[Records excerpted from a collection]
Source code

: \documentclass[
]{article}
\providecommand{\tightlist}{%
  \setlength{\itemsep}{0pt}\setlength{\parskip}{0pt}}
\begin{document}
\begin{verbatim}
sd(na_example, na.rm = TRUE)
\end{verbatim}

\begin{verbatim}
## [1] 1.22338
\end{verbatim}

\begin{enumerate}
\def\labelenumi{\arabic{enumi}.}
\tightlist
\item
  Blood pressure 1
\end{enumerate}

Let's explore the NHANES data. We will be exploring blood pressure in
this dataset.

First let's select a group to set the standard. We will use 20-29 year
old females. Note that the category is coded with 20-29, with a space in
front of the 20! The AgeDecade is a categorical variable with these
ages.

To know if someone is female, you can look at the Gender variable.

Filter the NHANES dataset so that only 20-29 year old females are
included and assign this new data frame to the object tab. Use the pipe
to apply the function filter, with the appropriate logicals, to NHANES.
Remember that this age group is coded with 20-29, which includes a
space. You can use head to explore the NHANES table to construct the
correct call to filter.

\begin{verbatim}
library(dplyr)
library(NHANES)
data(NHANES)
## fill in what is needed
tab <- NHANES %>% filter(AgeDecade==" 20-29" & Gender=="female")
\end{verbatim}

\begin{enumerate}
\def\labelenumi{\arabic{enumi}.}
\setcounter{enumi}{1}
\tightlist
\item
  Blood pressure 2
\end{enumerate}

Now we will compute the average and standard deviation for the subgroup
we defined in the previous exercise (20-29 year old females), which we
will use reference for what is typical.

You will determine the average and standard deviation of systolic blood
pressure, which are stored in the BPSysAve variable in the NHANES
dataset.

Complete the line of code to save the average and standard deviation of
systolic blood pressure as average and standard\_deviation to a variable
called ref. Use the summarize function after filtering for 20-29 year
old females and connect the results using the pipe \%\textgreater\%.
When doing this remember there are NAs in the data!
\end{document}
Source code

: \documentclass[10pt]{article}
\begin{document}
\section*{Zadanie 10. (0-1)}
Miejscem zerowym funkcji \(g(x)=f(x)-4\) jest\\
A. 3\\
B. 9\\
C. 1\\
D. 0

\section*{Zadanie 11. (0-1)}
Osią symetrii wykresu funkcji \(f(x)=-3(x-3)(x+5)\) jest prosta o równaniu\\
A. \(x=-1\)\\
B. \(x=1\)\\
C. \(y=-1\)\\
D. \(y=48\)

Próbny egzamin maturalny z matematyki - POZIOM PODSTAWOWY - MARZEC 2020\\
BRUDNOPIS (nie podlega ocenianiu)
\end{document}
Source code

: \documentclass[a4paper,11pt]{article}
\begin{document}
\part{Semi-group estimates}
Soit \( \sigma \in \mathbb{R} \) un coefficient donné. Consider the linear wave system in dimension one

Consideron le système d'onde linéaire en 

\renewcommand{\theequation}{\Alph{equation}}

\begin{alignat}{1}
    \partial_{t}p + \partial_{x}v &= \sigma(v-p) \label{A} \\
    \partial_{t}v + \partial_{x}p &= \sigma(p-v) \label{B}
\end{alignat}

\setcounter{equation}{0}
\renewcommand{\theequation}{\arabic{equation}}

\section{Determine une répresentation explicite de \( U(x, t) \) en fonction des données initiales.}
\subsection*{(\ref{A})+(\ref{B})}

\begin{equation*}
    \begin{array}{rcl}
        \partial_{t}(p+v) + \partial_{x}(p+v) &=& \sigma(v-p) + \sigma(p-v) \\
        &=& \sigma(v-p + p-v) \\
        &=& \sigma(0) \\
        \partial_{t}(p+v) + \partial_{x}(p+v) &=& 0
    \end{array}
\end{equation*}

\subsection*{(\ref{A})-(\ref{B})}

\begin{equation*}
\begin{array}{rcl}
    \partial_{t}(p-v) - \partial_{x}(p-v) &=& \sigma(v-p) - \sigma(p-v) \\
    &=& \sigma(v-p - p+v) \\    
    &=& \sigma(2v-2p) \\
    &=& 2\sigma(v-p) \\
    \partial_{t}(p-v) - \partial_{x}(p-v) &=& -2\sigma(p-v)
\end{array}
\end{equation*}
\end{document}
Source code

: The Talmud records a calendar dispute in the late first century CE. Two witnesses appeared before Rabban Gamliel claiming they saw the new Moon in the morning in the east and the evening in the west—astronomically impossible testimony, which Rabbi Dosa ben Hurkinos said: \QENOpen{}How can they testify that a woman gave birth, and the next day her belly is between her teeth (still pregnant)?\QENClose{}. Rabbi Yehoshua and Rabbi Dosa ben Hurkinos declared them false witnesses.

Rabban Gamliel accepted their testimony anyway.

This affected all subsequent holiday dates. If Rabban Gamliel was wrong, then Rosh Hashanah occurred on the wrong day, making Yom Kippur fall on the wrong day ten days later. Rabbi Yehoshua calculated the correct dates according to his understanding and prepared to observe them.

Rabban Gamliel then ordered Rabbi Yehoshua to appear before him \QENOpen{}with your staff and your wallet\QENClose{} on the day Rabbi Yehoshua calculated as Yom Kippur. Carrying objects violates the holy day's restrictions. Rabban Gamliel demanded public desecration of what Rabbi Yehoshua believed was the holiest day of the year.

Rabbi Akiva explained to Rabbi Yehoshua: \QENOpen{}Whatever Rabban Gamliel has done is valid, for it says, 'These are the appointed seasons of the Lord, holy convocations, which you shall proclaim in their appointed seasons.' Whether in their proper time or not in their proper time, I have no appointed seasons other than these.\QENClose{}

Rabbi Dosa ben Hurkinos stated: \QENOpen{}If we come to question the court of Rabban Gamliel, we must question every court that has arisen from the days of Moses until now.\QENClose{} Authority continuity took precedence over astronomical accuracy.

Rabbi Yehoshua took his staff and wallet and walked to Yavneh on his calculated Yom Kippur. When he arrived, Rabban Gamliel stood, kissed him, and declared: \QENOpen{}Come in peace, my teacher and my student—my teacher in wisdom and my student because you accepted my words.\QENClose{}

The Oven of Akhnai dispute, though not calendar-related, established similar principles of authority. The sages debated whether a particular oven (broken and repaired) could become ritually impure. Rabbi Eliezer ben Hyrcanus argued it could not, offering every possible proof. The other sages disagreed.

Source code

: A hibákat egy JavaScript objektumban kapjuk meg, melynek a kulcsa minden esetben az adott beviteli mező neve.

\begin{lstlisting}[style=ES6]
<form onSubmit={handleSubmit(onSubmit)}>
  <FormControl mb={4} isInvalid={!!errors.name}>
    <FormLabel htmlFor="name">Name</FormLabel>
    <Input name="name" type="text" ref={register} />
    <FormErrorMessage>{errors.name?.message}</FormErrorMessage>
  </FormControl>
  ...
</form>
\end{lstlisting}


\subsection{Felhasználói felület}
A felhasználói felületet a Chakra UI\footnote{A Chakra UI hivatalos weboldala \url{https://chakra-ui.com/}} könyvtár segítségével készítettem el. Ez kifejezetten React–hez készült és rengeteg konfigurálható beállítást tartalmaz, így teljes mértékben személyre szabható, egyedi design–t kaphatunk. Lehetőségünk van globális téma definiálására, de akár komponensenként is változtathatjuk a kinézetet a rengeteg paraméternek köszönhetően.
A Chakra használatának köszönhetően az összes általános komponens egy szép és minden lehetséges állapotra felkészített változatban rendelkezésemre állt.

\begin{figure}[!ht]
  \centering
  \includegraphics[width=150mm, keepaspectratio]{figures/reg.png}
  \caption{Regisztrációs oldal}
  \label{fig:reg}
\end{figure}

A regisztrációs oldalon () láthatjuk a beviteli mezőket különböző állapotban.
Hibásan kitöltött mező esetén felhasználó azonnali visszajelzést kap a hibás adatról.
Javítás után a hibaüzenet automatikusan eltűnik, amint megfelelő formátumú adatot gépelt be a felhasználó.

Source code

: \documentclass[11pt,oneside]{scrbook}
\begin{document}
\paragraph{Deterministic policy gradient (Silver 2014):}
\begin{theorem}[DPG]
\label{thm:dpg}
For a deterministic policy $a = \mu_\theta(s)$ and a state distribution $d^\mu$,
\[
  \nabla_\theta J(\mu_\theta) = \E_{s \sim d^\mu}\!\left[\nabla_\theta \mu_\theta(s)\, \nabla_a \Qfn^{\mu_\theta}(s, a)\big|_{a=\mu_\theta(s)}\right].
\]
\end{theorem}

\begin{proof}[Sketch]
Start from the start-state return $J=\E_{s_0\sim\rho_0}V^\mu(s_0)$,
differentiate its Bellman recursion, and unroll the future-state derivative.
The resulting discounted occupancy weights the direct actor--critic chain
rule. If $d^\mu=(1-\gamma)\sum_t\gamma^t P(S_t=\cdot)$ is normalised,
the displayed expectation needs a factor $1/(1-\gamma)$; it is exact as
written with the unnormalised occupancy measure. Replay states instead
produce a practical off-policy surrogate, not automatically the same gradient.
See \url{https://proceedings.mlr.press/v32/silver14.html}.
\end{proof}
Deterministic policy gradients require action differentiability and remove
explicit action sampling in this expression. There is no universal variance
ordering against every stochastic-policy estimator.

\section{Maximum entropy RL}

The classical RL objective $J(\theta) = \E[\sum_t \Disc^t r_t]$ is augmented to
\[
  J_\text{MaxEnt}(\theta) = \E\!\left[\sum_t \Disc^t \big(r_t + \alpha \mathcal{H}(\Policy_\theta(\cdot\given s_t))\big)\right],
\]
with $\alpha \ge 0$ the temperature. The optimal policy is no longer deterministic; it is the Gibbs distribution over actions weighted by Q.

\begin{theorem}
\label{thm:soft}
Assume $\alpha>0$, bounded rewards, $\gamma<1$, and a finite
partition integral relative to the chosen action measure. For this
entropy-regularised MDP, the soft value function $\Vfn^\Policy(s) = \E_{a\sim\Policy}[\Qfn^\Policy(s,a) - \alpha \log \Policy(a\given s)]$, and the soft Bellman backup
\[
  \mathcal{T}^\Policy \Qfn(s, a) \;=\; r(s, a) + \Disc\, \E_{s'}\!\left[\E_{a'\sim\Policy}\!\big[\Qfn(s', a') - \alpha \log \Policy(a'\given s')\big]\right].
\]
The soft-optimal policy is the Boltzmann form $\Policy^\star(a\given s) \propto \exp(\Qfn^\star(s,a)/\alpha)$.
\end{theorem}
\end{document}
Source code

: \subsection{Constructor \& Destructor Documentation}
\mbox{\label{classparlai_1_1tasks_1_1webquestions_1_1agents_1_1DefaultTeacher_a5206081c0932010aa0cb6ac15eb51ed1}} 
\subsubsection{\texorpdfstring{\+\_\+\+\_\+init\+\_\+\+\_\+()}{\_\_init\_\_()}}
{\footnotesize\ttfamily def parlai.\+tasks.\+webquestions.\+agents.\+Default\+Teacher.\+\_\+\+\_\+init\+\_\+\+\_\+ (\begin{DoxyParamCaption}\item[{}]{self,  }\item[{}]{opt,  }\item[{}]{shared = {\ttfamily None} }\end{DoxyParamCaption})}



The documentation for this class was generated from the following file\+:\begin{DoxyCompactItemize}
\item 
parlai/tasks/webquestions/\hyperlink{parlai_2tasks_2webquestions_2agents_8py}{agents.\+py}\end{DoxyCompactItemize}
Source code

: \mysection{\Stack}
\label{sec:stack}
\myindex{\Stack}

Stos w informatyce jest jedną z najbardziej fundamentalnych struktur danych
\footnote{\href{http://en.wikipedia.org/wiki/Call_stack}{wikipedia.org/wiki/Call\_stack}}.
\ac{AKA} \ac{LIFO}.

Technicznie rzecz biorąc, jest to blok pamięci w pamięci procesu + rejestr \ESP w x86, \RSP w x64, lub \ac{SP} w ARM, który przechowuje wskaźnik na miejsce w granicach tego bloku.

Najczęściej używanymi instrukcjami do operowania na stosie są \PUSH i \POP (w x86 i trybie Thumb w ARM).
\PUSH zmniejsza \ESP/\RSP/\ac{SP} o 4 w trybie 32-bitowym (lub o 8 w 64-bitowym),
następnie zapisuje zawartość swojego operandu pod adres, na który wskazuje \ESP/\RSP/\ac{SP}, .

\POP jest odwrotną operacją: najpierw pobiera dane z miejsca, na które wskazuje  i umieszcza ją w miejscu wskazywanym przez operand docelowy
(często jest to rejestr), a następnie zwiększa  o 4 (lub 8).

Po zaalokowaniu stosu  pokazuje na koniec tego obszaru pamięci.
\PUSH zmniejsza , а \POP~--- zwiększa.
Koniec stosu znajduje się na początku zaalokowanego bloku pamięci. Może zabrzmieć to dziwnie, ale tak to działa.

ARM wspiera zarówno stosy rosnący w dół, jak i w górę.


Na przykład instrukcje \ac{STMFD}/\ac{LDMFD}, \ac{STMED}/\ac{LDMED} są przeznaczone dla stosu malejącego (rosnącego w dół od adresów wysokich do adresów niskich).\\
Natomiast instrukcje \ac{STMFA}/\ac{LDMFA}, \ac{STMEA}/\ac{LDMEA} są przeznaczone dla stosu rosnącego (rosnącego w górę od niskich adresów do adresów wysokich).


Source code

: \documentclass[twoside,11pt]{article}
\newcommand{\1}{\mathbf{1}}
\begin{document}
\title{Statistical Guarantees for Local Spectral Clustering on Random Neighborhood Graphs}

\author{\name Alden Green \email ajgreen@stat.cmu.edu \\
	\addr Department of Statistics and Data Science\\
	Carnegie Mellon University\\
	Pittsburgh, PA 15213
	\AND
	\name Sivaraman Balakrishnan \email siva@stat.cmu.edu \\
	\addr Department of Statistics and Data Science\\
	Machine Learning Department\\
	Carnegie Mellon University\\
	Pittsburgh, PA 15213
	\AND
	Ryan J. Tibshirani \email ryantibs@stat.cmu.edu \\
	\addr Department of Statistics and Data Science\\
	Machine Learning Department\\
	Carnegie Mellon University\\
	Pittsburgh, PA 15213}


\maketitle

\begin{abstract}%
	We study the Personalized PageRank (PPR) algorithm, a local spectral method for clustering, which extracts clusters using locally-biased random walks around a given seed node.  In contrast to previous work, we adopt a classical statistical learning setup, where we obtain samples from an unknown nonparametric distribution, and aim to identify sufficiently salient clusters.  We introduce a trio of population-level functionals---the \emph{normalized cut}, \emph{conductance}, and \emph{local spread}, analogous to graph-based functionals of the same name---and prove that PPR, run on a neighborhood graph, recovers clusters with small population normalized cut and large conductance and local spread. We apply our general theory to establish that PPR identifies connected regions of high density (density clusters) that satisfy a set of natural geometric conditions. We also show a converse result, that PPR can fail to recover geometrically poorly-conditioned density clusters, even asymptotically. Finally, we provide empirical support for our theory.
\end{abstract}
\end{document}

:: Assignment ::
Lines from the top of the entries above to the line that contains "old females. Note" should be set down exactly, please, with both ends kept and nothing added.

:: Answer for this exercise ::
Source code

: \documentclass[
]{article}
\providecommand{\tightlist}{%
  \setlength{\itemsep}{0pt}\setlength{\parskip}{0pt}}
\begin{document}
\begin{verbatim}
sd(na_example, na.rm = TRUE)
\end{verbatim}

\begin{verbatim}
## [1] 1.22338
\end{verbatim}

\begin{enumerate}
\def\labelenumi{\arabic{enumi}.}
\tightlist
\item
  Blood pressure 1
\end{enumerate}

Let's explore the NHANES data. We will be exploring blood pressure in
this dataset.

First let's select a group to set the standard. We will use 20-29 year
old females. Note that the category is coded with 20-29, with a space in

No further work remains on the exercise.